How Venous Ulcers Differ From Other Leg Wounds
Not all leg ulcers are the same, and the differences matter for getting the right treatment. Venous ulcers sit on the inner lower leg, are relatively shallow, and the surrounding skin often shows the hallmark brown discoloration and swelling of chronic venous disease. Arterial ulcers, caused by poor blood supply rather than poor blood return, tend to appear on the toes, top of the foot, or front of the shin. They look deeper and drier, and the surrounding skin feels cold with weak pulses. Diabetic ulcers form over bony pressure points on the sole of the foot, often surrounded by callused skin, and result from nerve damage that prevents the person from feeling injury.
Compression Therapy
Compression stockings are the cornerstone of managing venous stasis. They work by applying graduated pressure, tightest at the ankle and decreasing toward the knee, to counteract the effects of gravity and support the calf muscle pump. The right pressure level depends on the severity of your condition.
For people with early-stage disease or occupational swelling from prolonged sitting or standing, light compression in the 10 to 15 mmHg range is effective at preventing edema and reducing leg complaints. A systematic review found this pressure level works well for prevention, while lower pressures are ineffective and higher pressures may offer no additional benefit for this group. Stockings in the 15 to 20 mmHg range provide moderate support for people with visible varicose veins or mild swelling. For more advanced disease with significant edema, skin changes, or healed ulcers, 20 to 30 mmHg or higher is typically recommended.

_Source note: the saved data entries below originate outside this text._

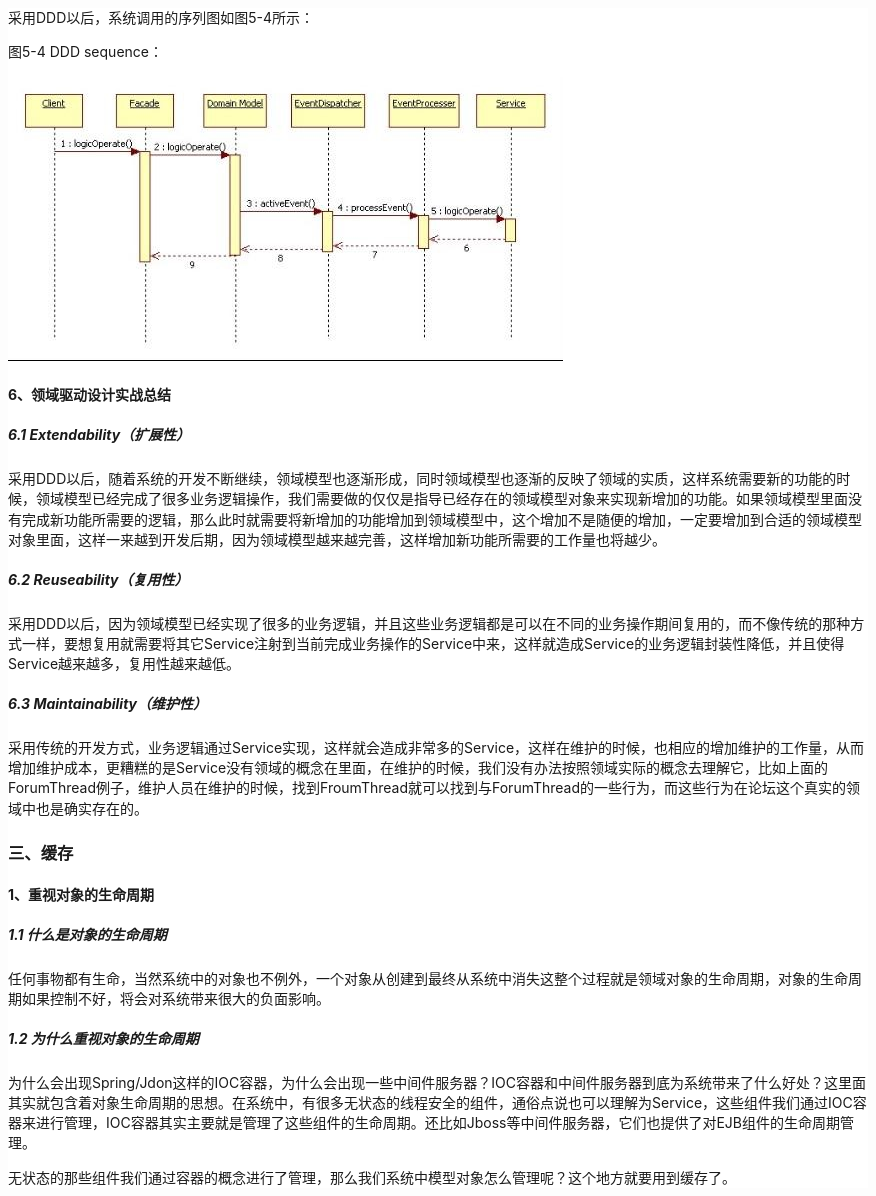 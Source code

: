 采用DDD以后，系统调用的序列图如图5-4所示：

图5-4 DDD sequence：

![x](./Resource/9.jpg)

#### 6、领域驱动设计实战总结

##### 6.1 Extendability（扩展性）

采用DDD以后，随着系统的开发不断继续，领域模型也逐渐形成，同时领域模型也逐渐的反映了领域的实质，这样系统需要新的功能的时候，领域模型已经完成了很多业务逻辑操作，我们需要做的仅仅是指导已经存在的领域模型对象来实现新增加的功能。如果领域模型里面没有完成新功能所需要的逻辑，那么此时就需要将新增加的功能增加到领域模型中，这个增加不是随便的增加，一定要增加到合适的领域模型对象里面，这样一来越到开发后期，因为领域模型越来越完善，这样增加新功能所需要的工作量也将越少。

##### 6.2 Reuseability（复用性）

采用DDD以后，因为领域模型已经实现了很多的业务逻辑，并且这些业务逻辑都是可以在不同的业务操作期间复用的，而不像传统的那种方式一样，要想复用就需要将其它Service注射到当前完成业务操作的Service中来，这样就造成Service的业务逻辑封装性降低，并且使得Service越来越多，复用性越来越低。

##### 6.3 Maintainability（维护性）

采用传统的开发方式，业务逻辑通过Service实现，这样就会造成非常多的Service，这样在维护的时候，也相应的增加维护的工作量，从而增加维护成本，更糟糕的是Service没有领域的概念在里面，在维护的时候，我们没有办法按照领域实际的概念去理解它，比如上面的ForumThread例子，维护人员在维护的时候，找到FroumThread就可以找到与ForumThread的一些行为，而这些行为在论坛这个真实的领域中也是确实存在的。

### 三、缓存

#### 1、重视对象的生命周期

##### 1.1 什么是对象的生命周期

任何事物都有生命，当然系统中的对象也不例外，一个对象从创建到最终从系统中消失这整个过程就是领域对象的生命周期，对象的生命周期如果控制不好，将会对系统带来很大的负面影响。

##### 1.2 为什么重视对象的生命周期

为什么会出现Spring/Jdon这样的IOC容器，为什么会出现一些中间件服务器？IOC容器和中间件服务器到底为系统带来了什么好处？这里面其实就包含着对象生命周期的思想。在系统中，有很多无状态的线程安全的组件，通俗点说也可以理解为Service，这些组件我们通过IOC容器来进行管理，IOC容器其实主要就是管理了这些组件的生命周期。还比如Jboss等中间件服务器，它们也提供了对EJB组件的生命周期管理。

无状态的那些组件我们通过容器的概念进行了管理，那么我们系统中模型对象怎么管理呢？这个地方就要用到缓存了。
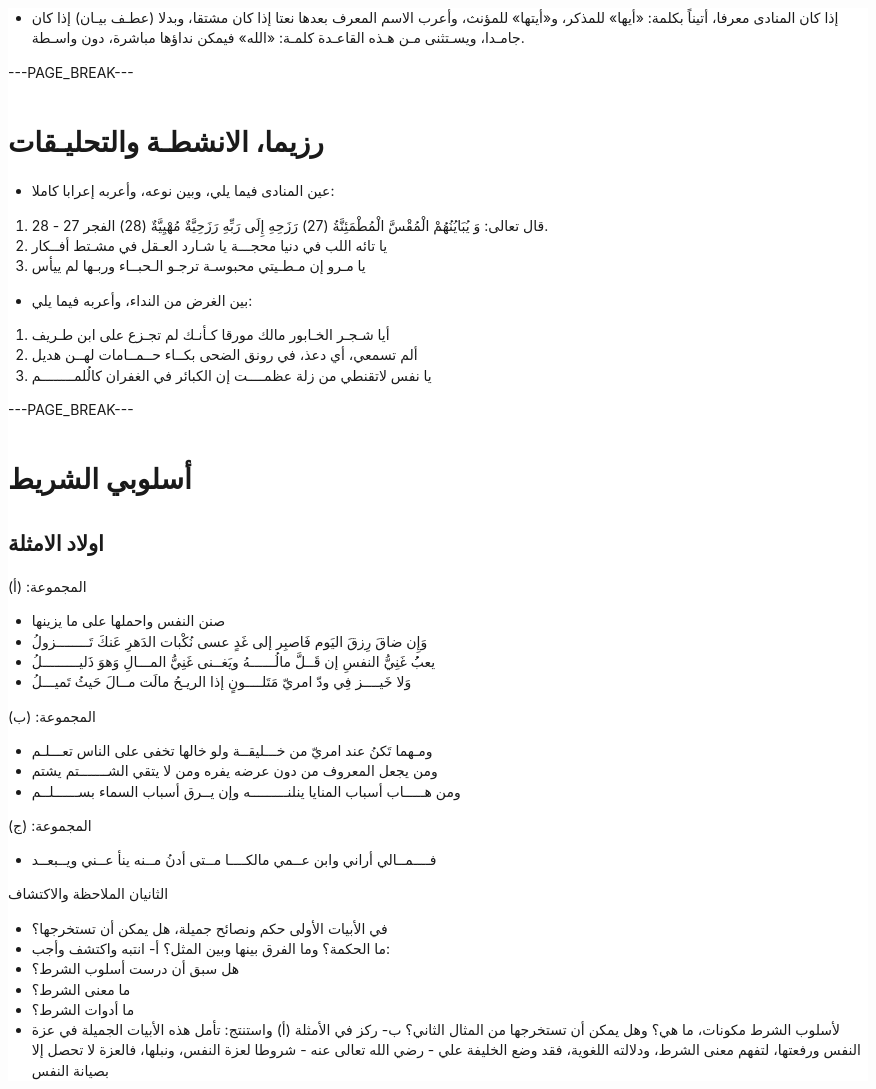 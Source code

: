 - إذا كان المنادى معرفا، أتيناً بكلمة: «أيها» للمذكر، و«أيتها» للمؤنث، وأعرب الاسم المعرف بعدها
نعتا إذا كان مشتقا، وبدلا (عطـف بيـان) إذا كان جامـدا، ويسـتثنى مـن هـذه القاعـدة كلمـة: «الله» فيمكن نداؤها مباشرة، دون واسـطة.

---PAGE_BREAK---

# رزيما، الانشطـة والتحليـقات 

* عين المنادى فيما يلي، وبين نوعه، وأعربه إعرابا كاملا:
1. قال تعالى: وَ يُبَايُنُهُمْ الْمُقْسَّ الْمُطْمَئِنَّةُ (27) رَزَحِهِ إِلَى رَبِّهِ رَزَحِيَّةٌ مُهْيِيَّةٌ (28) الفجر 27 - 28.
2. يا تائه اللب في دنيا محجـــة يا شـارد العـقل في مشـتط أفــكار
3. يا مـرو إن مـطـيتي محبوسـة ترجـو الـحبــاء وربـها لم ييأس
* بين الغرض من النداء، وأعربه فيما يلي:
1. أيا شـجـر الخـابور مالك مورقا كـأنـك لم تجـزع على ابن طـريف
2. ألم تسمعي، أي دعذ، في رونق الضحى بكــاء حــمــامات لهــن هديل
3. يا نفس لاتقنطي من زلة عظمــــت إن الكبائر في الغفران كالُلمــــــــم

---PAGE_BREAK---

# أسلوبي الشريط 

## اولاد الامثلة

المجموعة: (أ)

- صنن النفس واحملها على ما يزينها
- وَإِن ضاقَ رِزقَ اليَوم فَاصبِر إلى غَدٍ عسى نُكْبات الدَهرِ عَنكَ تَــــــــزولُ
- يعبُُ غَنِيُّ النفسِ إن قَــلَّ مالُــــــهُ ويَغــنى غَنِيُّ المـــالِ وَهوَ ذَليـــــــــلُ
- وَلا خَيــــز فِي ودّ امريّ مَتَلــــونٍ إذا الريـحُ مالَت مــالَ حَيثُ تَميـــلُ

المجموعة: (ب)

- ومـهما تَكنُ عند امريّ من خـــليقــة ولو خالها تخفى على الناس تعـــلـم
- ومن يجعل المعروف من دون عرضه يفره ومن لا يتقي الشـــــــتم يشتم
- ومن هـــــاب أسباب المنايا ينلنـــــــــه وإن يــرق أسباب السماء بســــــلــم

المجموعة: (ج)

- فــــمــالي أراني وابن عــمي مالكــــا مــتى أدنُ مــنه ينأ عــني ويــبعــد

الثانيان الملاحظة والاكتشاف

- في الأبيات الأولى حكم ونصائح جميلة، هل يمكن أن تستخرجها؟
- ما الحكمة؟ وما الفرق بينها وبين المثل؟
أ- انتبه واكتشف وأجب:
- هل سبق أن درست أسلوب الشرط؟
- ما معنى الشرط؟
- ما أدوات الشرط؟
- لأسلوب الشرط مكونات، ما هي؟ وهل يمكن أن تستخرجها من المثال الثاني؟
ب- ركز في الأمثلة (أ) واستنتج:
تأمل هذه الأبيات الجميلة في عزة النفس ورفعتها، لتفهم معنى الشرط، ودلالته اللغوية، فقد وضع
الخليفة علي - رضي الله تعالى عنه - شروطا لعزة النفس، ونبلها، فالعزة لا تحصل إلا بصيانة النفس
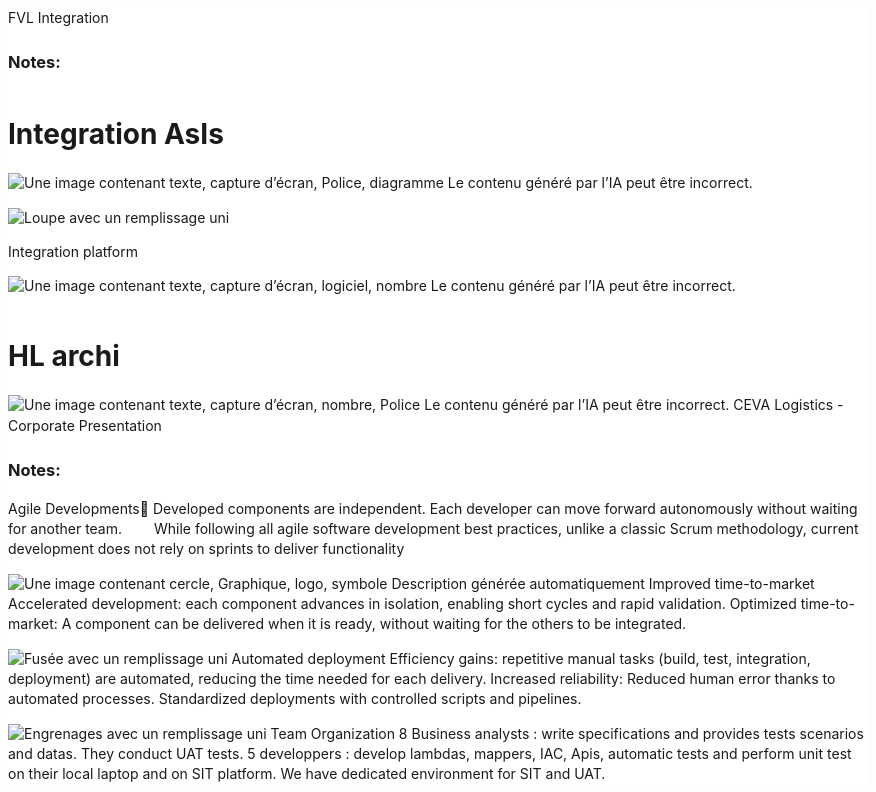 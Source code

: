 
FVL Integration

### Notes:



# Integration AsIs

![Une image contenant texte, capture d’écran, Police, diagramme Le contenu généré par l’IA peut être incorrect.](Image6.jpg)

![Loupe avec un remplissage uni](Graphique8.jpg)


Integration platform

![Une image contenant texte, capture d’écran, logiciel, nombre Le contenu généré par l’IA peut être incorrect.](Image16.jpg)
# HL archi

![Une image contenant texte, capture d’écran, nombre, Police Le contenu généré par l’IA peut être incorrect.](Image12.jpg)
CEVA Logistics - Corporate Presentation

### Notes:


Agile Developments	Developed components are independent. Each developer can move forward autonomously without waiting for another team.
  While following all agile software development best practices, unlike a classic Scrum methodology, current development does not rely on sprints to deliver functionality

![Une image contenant cercle, Graphique, logo, symbole Description générée automatiquement](Image10.jpg)
Improved time-to-market
Accelerated development: each component advances in isolation, enabling short cycles and rapid validation.
Optimized time-to-market: A component can be delivered when it is ready, without waiting for the others to be integrated.

![Fusée avec un remplissage uni](Graphique6.jpg)
Automated deployment
Efficiency gains: repetitive manual tasks (build, test, integration, deployment) are automated, reducing the time needed for each delivery.
Increased reliability: Reduced human error thanks to automated processes.
Standardized deployments with controlled scripts and pipelines.

![Engrenages avec un remplissage uni](Graphique5.jpg)
Team Organization
8 Business analysts : write specifications and provides tests scenarios and datas. They conduct UAT tests.
5 developpers : develop lambdas, mappers, IAC, Apis, automatic tests and perform unit test on their local laptop  and on SIT platform.
We have dedicated environment for SIT and UAT.
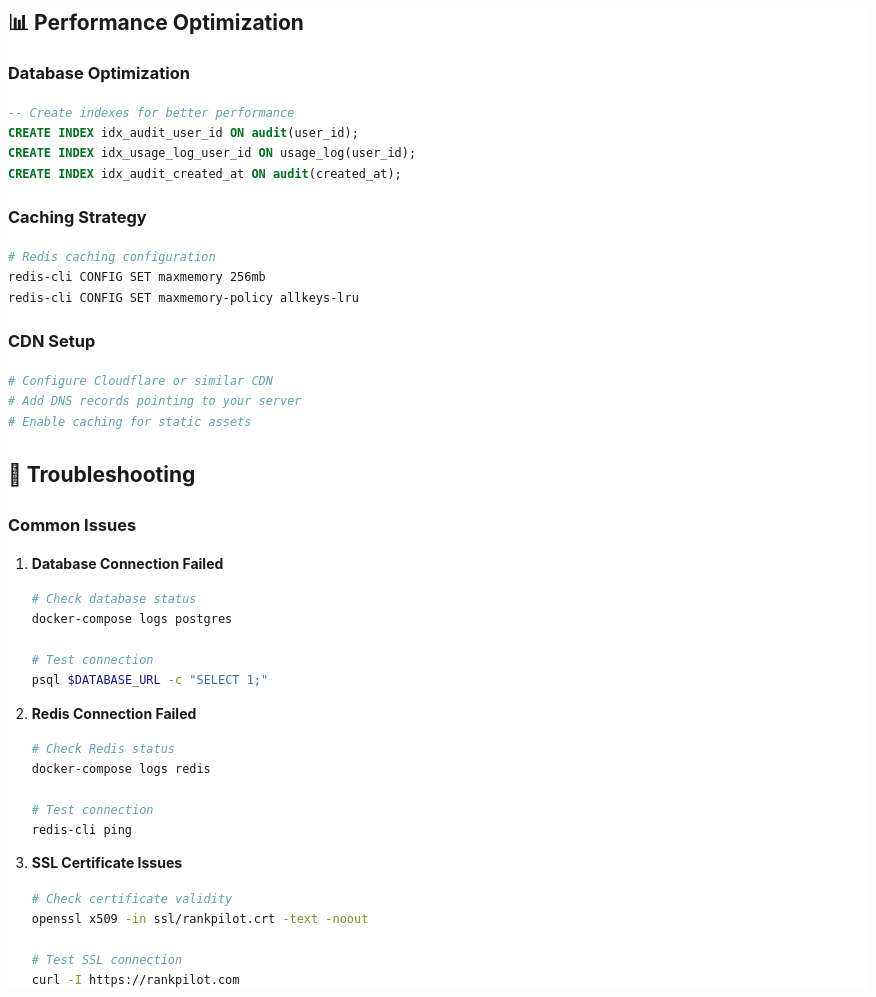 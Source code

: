 ## 📊 Performance Optimization

### Database Optimization
```sql
-- Create indexes for better performance
CREATE INDEX idx_audit_user_id ON audit(user_id);
CREATE INDEX idx_usage_log_user_id ON usage_log(user_id);
CREATE INDEX idx_audit_created_at ON audit(created_at);
```

### Caching Strategy
```bash
# Redis caching configuration
redis-cli CONFIG SET maxmemory 256mb
redis-cli CONFIG SET maxmemory-policy allkeys-lru
```

### CDN Setup
```bash
# Configure Cloudflare or similar CDN
# Add DNS records pointing to your server
# Enable caching for static assets
```

## 🚨 Troubleshooting

### Common Issues

1. **Database Connection Failed**
   ```bash
   # Check database status
   docker-compose logs postgres
   
   # Test connection
   psql $DATABASE_URL -c "SELECT 1;"
   ```

2. **Redis Connection Failed**
   ```bash
   # Check Redis status
   docker-compose logs redis
   
   # Test connection
   redis-cli ping
   ```

3. **SSL Certificate Issues**
   ```bash
   # Check certificate validity
   openssl x509 -in ssl/rankpilot.crt -text -noout
   
   # Test SSL connection
   curl -I https://rankpilot.com
   ```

Calf-length stockings with pressures between 11 and 21 mmHg can reduce or completely prevent edema in people whose jobs require long periods of sitting or standing. The key is wearing them consistently. Stockings that stay in a drawer don’t help.
Keeping Blood Moving
Because the calf muscle pump is so central to venous return, anything that activates it helps counteract stasis. Regular walking is the simplest intervention. Calf raises, ankle circles, and flexing your feet while seated all engage the pump to some degree. If you have a desk job, getting up and walking for a few minutes every hour makes a measurable difference in how much fluid accumulates in your lower legs by the end of the day.
Elevating your legs above heart level when resting allows gravity to assist venous return instead of working against it. This is especially useful in the evening when swelling peaks. Even propping your legs on a footstool while sitting reduces venous pressure compared to having them flat on the floor.
Preventing Blood Clots During Immobility
Hospitalization and surgery create a perfect environment for venous stasis. Prolonged bed rest slows blood flow dramatically, and surgical injury to blood vessels adds a second risk factor. Hospitals use two main strategies to prevent clots in these situations: blood-thinning medications that reduce the blood’s tendency to clot, and mechanical devices like intermittent pneumatic compression sleeves that inflate and deflate around the calves to mimic the muscle pump. Both approaches require consistent use to work, and many hospitals now build clot-prevention assessments into routine patient care, reassessing risk throughout a hospital stay.
Outside the hospital, long flights, car rides, or any period of forced immobility carry similar (though lower) risks. Moving your ankles frequently, staying hydrated, and wearing compression stockings during travel all help keep blood flowing.